**Exercise description**: Only a number is wanted here, namely how many lines of the data contain the string "correlation".

**Supplied material**:
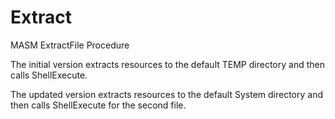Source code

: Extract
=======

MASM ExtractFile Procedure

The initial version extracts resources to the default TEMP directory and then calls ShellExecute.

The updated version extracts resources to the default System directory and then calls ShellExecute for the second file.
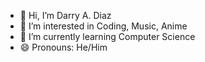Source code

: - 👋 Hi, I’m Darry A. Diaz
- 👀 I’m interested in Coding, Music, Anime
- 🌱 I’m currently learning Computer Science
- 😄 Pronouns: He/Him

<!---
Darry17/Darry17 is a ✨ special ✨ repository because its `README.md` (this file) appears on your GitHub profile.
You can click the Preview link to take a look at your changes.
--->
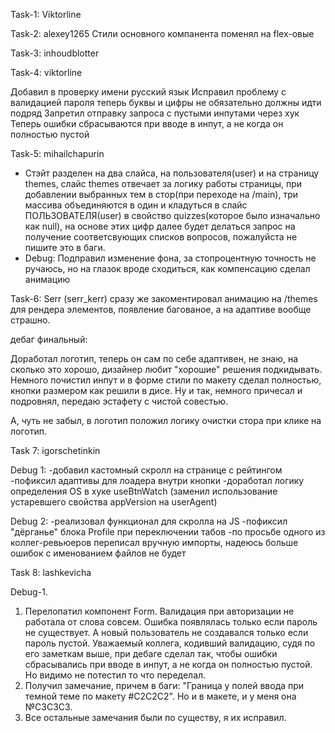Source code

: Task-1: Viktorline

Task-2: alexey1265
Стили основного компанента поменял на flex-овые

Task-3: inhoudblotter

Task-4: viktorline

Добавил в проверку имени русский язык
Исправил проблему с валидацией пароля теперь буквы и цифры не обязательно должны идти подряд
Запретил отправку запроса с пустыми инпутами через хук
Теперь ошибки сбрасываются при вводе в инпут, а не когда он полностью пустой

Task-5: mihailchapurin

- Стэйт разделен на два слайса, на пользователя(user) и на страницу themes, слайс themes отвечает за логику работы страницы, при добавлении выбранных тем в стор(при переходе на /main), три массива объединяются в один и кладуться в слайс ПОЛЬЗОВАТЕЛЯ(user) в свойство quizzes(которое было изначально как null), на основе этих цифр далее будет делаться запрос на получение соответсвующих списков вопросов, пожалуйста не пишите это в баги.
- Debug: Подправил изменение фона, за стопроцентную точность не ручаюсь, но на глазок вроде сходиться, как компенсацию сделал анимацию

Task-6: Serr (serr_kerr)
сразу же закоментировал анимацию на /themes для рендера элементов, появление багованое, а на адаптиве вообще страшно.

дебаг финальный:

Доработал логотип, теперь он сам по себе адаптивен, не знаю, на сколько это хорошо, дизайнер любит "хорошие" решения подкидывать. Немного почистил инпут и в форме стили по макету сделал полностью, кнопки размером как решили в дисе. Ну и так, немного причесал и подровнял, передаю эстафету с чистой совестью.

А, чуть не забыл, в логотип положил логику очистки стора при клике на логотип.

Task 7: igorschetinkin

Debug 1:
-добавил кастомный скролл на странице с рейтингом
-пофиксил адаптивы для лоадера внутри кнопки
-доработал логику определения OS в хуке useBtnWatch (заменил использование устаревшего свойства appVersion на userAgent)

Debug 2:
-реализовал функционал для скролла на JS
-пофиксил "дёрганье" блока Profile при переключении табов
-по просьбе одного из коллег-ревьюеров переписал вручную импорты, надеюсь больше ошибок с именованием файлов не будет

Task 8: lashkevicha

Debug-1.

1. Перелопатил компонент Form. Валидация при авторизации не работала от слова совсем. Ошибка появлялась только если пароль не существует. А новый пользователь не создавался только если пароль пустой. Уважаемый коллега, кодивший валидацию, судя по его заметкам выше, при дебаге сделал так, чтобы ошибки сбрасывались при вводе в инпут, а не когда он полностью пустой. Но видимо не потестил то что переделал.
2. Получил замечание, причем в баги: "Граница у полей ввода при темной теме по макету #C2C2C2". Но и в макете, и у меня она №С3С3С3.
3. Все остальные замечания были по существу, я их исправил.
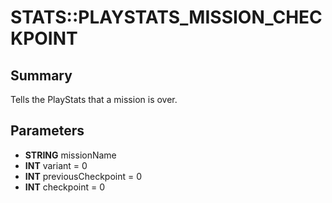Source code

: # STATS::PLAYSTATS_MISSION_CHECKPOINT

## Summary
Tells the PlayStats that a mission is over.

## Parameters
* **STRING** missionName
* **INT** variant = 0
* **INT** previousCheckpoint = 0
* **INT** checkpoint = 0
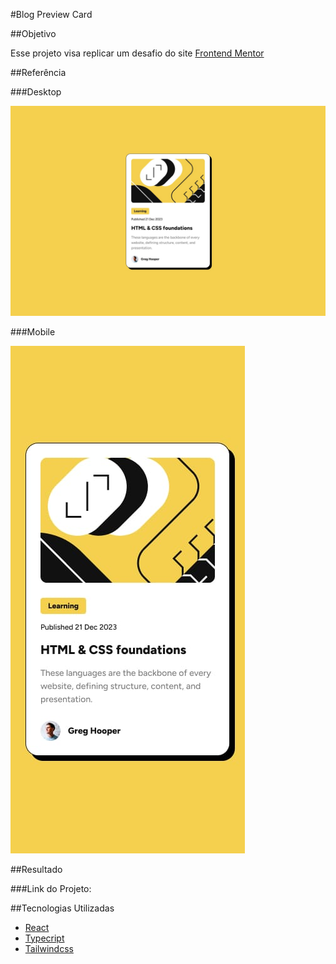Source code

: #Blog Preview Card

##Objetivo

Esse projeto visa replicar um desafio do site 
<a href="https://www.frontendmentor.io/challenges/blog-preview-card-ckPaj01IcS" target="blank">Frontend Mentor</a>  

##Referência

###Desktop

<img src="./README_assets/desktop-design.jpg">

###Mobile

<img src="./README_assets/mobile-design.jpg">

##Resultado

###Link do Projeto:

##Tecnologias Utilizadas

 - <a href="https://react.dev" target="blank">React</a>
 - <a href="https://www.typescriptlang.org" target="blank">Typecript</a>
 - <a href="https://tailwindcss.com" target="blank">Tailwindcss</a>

---

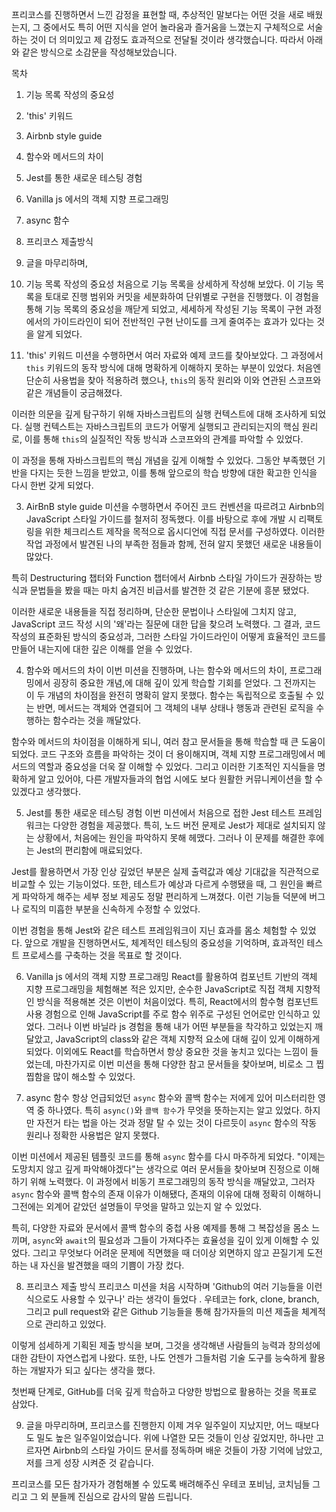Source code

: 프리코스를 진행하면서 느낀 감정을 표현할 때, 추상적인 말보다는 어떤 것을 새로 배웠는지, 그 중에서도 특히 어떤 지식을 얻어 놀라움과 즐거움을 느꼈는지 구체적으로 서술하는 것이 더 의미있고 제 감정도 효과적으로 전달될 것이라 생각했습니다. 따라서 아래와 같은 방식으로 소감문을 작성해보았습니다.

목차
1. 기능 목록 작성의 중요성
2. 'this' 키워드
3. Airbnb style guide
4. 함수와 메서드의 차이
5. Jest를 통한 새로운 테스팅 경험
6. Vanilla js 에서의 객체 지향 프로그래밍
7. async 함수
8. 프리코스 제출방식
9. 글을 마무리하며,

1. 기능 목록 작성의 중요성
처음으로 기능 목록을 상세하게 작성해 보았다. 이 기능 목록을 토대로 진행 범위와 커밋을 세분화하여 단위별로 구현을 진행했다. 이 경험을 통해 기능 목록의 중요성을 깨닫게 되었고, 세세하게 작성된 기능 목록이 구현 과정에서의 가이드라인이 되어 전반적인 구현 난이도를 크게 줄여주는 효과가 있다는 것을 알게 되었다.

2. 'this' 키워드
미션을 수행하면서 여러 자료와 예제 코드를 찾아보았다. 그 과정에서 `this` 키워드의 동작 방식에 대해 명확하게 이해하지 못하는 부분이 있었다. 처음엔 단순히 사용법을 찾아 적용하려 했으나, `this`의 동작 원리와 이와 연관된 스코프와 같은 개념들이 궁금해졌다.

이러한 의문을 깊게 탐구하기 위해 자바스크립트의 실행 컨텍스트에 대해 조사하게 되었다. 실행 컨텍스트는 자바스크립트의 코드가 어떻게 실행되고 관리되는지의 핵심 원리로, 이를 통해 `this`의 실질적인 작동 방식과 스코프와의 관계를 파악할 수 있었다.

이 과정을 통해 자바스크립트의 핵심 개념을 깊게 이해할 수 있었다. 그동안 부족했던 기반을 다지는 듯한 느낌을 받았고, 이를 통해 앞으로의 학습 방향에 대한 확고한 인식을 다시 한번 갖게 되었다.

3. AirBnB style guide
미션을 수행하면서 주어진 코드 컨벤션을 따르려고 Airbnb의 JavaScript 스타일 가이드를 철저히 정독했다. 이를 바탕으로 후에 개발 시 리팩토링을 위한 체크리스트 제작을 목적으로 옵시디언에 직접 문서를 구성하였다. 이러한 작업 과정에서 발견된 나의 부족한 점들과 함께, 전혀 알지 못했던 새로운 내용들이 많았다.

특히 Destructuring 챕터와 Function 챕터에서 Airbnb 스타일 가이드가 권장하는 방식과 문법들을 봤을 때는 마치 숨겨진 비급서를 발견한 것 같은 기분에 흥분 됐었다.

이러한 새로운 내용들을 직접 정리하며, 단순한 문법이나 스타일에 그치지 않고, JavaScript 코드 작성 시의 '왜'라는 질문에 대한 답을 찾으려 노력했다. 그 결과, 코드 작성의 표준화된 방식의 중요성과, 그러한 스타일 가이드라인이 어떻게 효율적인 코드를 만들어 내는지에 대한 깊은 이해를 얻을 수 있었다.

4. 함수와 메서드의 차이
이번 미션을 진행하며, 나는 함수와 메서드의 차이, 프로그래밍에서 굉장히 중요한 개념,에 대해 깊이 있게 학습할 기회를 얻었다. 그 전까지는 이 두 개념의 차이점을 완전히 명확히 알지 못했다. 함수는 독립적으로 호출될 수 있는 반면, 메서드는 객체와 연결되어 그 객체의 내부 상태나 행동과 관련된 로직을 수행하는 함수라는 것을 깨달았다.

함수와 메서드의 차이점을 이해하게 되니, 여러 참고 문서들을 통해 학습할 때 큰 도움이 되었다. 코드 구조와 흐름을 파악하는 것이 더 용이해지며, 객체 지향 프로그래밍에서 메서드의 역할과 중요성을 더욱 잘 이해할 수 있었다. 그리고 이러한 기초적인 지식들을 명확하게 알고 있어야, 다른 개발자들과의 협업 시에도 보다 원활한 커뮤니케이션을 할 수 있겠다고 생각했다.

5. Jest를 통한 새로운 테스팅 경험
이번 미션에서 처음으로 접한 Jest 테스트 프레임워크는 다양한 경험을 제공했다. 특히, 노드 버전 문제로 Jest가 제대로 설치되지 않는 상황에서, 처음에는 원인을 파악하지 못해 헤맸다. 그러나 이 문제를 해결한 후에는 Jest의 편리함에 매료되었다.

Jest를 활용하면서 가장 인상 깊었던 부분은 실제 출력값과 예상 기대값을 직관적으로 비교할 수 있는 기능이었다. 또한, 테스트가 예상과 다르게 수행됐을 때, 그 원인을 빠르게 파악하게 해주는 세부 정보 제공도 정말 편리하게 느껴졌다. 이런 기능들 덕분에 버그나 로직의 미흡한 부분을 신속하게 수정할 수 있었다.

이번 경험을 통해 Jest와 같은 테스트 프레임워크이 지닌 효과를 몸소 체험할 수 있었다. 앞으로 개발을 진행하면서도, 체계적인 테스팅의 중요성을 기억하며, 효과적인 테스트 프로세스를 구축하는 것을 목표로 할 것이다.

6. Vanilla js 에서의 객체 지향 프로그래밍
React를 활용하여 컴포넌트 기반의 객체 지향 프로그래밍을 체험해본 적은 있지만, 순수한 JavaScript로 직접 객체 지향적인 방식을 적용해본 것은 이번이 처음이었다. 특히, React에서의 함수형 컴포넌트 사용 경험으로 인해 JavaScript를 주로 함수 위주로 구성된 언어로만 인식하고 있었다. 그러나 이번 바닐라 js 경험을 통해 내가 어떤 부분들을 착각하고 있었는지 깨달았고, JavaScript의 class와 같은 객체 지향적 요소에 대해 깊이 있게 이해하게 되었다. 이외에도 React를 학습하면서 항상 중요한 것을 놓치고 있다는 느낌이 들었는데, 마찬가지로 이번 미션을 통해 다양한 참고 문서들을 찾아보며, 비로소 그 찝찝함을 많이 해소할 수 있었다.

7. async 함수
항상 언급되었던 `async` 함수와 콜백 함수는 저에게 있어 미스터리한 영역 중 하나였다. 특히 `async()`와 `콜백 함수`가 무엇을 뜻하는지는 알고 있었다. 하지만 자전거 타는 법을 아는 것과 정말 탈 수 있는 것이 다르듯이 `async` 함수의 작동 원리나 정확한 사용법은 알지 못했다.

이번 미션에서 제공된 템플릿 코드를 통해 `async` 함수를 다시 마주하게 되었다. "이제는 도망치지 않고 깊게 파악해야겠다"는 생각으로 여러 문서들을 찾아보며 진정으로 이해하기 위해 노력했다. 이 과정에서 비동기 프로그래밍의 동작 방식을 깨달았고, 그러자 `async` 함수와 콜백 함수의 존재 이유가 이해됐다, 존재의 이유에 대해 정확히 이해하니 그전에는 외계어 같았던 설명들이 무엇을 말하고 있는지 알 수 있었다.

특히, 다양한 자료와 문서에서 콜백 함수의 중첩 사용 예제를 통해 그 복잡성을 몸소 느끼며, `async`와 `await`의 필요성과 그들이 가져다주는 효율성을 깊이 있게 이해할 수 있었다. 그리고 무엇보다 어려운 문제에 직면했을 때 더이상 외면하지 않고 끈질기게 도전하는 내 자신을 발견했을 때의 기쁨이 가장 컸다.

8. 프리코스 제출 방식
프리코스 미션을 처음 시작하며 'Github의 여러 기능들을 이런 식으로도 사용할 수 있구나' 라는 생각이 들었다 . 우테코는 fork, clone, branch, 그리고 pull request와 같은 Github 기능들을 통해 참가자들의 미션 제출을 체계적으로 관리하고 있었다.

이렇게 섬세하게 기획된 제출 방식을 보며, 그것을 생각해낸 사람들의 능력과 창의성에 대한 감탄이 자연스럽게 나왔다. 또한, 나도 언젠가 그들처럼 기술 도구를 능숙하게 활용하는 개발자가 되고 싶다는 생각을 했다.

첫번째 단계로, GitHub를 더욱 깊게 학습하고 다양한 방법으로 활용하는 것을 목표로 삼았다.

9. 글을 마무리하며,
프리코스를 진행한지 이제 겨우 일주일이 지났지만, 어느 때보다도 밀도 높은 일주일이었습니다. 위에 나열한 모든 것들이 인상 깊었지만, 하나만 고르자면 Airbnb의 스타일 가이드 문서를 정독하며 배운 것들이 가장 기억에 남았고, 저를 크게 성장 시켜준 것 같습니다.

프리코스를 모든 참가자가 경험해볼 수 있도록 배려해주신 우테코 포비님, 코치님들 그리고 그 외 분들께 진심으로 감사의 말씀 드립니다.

==

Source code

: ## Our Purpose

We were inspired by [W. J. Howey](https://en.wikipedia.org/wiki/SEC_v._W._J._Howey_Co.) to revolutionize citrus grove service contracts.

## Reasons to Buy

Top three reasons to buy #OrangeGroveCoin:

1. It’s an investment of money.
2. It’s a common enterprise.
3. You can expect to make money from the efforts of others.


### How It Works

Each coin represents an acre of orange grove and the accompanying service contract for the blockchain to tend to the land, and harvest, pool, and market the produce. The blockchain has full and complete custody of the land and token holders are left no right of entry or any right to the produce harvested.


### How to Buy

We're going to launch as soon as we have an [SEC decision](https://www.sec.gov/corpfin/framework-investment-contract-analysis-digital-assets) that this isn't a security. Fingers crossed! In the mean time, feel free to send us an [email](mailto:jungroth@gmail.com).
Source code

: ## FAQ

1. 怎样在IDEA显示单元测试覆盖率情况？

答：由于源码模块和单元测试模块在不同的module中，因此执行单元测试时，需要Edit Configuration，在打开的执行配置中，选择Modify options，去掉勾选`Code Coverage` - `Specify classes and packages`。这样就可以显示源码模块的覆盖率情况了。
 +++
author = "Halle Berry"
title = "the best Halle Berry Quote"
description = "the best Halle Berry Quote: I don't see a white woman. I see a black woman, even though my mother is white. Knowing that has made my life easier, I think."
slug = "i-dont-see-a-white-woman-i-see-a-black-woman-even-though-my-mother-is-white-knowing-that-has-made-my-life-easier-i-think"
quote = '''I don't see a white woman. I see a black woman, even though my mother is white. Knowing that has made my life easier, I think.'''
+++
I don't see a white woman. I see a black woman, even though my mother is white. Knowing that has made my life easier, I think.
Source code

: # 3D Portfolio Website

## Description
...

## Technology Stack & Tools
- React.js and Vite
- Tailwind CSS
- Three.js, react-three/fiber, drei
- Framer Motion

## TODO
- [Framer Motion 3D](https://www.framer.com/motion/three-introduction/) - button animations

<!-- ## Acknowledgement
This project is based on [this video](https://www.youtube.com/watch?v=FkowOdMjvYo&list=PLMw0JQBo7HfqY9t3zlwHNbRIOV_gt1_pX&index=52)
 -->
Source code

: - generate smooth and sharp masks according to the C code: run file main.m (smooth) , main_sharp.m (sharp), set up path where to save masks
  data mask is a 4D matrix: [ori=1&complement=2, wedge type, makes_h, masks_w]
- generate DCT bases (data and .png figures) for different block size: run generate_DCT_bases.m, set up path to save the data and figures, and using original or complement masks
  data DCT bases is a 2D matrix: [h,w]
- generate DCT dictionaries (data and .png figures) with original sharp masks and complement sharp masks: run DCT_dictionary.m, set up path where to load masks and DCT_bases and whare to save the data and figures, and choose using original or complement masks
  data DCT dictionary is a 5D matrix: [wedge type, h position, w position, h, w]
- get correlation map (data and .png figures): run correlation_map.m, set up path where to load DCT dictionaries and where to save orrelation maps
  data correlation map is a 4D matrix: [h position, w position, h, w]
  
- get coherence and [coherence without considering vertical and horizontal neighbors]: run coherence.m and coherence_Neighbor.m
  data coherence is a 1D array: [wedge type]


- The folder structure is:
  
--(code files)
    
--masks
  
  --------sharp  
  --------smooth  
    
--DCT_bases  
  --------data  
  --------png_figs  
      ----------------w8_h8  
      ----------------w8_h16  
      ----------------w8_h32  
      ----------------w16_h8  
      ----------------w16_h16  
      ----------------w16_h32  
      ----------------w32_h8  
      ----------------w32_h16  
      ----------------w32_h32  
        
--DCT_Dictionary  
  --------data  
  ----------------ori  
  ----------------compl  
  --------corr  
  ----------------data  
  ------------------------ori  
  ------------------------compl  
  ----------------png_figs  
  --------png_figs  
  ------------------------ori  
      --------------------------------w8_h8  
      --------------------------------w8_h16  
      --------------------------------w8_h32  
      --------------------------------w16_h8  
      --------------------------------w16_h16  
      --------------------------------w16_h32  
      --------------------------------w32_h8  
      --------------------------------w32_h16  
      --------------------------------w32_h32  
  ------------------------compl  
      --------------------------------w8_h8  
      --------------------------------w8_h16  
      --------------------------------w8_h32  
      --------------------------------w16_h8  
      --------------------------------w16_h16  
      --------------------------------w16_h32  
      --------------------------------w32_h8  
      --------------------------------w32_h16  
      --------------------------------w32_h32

**Result of the task**: 2